Today’s column marks my last for the Tyler Morning Telegraph - and it’s bittersweet.
I have loved covering the health and medical beat. Over the years, my breadth of knowledge about health, health care, science, research and social issues that impact health has grown tremendously, and I continue to learn.
The health beat here is like a journalistic playground because Tyler, a medical hub for the entire region, has state-of-the-art medical facilities and an abundance of health care choices - for some. It also is a region faced with high rates of disease, socioeconomic disparities and access issues.
While there are plenty of programs, initiatives and organizations created to solve many health care problems, some people still fall through the cracks because they can’t - for whatever reason - access that care. This is primarily why my appetite for health care reporting increased.
In 2009, Tyler Morning Telegraph launched the health section, which was inspired by the paper’s Fit City Tyler project and preceded the community-led initiative.
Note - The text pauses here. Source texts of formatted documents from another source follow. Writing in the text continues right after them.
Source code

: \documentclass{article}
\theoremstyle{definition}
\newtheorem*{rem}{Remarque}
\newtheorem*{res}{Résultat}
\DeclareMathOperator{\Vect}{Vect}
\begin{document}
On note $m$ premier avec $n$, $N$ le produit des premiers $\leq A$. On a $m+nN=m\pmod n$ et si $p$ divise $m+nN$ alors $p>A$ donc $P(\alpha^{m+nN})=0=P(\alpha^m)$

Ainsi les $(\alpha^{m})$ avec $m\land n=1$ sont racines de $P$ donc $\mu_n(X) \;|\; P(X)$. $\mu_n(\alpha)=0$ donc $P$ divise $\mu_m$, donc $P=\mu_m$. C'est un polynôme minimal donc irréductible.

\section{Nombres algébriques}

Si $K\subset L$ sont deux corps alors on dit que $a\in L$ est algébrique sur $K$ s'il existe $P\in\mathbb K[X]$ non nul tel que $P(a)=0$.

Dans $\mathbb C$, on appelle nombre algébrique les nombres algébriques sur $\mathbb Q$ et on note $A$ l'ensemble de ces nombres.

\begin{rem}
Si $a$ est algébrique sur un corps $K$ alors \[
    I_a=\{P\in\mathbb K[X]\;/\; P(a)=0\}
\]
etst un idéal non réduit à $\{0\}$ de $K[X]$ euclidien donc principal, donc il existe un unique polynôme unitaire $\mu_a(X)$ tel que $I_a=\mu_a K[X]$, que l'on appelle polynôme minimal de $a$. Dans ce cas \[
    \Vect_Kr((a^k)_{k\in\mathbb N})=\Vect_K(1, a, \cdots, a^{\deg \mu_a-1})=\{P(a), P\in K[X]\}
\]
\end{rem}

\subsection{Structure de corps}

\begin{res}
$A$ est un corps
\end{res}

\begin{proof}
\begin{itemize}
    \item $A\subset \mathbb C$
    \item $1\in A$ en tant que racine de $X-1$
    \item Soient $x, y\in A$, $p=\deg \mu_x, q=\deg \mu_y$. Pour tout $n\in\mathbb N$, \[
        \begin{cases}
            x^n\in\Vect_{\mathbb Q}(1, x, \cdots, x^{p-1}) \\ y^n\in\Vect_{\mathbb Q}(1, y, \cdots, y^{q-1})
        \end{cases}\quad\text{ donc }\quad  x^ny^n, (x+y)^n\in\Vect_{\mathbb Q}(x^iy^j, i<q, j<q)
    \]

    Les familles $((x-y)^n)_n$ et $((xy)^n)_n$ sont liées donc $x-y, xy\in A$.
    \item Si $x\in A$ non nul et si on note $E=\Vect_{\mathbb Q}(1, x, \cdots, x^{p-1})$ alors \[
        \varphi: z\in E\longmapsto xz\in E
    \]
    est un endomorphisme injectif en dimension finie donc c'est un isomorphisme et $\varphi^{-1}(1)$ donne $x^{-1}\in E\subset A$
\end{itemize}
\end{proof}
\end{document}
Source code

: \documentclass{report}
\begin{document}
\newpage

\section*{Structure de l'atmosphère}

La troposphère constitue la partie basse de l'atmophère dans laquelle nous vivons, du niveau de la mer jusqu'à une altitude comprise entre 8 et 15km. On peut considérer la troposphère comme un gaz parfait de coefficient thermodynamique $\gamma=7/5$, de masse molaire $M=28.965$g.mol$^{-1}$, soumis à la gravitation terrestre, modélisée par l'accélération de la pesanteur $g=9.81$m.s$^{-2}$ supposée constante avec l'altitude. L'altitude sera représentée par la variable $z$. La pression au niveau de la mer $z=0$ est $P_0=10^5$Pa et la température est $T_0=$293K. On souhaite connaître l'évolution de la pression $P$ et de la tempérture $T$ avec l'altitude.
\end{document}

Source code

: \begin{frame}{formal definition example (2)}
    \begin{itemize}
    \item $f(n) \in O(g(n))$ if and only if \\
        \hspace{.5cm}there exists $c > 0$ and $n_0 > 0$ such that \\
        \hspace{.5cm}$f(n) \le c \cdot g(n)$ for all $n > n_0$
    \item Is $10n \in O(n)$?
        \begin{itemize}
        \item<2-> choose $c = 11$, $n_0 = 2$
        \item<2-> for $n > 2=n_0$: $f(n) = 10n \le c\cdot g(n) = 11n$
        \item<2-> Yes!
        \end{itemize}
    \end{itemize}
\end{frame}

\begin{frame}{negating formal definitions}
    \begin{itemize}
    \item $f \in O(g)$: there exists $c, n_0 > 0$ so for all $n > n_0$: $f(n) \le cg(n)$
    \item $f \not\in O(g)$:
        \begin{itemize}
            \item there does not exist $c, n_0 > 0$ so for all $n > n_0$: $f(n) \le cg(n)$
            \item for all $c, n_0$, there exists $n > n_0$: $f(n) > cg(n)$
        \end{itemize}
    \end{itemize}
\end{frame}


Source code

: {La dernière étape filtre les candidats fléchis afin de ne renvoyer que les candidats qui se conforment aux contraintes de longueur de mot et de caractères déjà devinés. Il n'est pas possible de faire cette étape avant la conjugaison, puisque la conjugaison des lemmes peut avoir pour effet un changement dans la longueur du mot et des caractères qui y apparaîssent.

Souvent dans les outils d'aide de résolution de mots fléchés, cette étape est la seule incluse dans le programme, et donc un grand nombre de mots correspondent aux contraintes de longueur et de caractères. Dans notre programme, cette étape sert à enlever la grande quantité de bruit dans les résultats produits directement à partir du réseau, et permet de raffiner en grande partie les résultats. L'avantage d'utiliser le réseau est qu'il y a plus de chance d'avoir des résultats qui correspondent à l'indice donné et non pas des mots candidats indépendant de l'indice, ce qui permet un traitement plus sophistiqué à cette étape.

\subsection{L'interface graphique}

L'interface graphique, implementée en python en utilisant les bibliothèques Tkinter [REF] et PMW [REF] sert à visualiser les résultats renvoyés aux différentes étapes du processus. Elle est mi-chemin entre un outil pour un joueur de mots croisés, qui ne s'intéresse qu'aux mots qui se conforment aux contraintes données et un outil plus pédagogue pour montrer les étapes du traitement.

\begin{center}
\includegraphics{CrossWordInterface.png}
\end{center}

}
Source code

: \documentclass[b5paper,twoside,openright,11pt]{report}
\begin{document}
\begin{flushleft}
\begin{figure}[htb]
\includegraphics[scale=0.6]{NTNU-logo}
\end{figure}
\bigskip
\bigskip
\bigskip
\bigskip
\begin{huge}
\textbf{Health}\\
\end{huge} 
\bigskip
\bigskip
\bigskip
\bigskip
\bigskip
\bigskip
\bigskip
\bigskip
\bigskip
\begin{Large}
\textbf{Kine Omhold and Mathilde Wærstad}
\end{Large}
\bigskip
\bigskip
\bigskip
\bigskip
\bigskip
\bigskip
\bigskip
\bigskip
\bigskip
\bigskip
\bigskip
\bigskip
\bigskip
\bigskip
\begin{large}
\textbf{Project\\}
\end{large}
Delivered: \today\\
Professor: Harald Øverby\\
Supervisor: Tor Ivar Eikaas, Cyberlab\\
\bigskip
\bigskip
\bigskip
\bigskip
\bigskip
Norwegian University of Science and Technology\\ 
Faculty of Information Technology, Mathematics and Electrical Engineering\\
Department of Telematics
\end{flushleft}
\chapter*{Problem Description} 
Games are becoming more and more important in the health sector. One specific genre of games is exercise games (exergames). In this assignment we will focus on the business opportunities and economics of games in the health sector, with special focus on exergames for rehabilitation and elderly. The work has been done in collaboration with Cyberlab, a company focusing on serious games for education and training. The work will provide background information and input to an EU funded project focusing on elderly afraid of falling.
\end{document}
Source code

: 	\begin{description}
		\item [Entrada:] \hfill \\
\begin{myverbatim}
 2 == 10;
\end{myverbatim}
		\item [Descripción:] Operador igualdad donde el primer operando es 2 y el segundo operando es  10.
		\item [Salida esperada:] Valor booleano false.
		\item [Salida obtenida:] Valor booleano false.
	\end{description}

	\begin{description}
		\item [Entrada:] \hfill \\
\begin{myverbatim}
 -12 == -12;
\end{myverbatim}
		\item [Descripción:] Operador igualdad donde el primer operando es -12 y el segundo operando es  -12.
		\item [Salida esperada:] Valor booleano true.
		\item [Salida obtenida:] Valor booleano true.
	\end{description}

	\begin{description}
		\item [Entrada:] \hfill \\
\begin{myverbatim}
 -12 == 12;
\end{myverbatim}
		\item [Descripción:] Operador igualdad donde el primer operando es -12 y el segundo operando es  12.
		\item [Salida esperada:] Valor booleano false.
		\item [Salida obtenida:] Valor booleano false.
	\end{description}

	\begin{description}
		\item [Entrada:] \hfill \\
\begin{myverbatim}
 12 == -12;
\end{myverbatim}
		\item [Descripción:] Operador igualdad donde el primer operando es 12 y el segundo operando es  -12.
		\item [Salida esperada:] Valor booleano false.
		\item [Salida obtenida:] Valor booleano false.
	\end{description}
I’d already been here a year, mostly covering the hospitals and the public health district.
Creating new content for a weekly section opened my eyes to the issues that lead us down a path of sickness and disease. I’ve been most passionate about covering health in rural communities, health disparities, social determinants of health and mental health issues.
I got involved with a national health journalism organization, which helped me to digest health information and dig for the stories that really mattered - those that centered on real people and how their lives were impacted. I learned to look for the faces behind the data.
Sometimes, my own health inspired my writing, and in many ways, reporting on health changed it for the better. After having children, I was one of the many whose weight goes up and down. I struggled with what was the right way to eat, how much exercise I must do and trying to be consistent.
By interviewing experts, reading studies and researching, it has finally clicked what I need to do for myself to get fit and be healthy.
This beat also has taught me the importance of being health literate. It makes all the difference in the world to know your body, ask health professionals questions, get second opinions, be very involved in health care decisions and think prevention long before there is a problem.
I write - and will continue to write - to inform. I’m appreciative for the feedback I’ve already received. But in the eight years of reporting here, if something I’ve written has in some way helped make a change in at least one person’s life, then I would feel like I’ve truly achieved something great.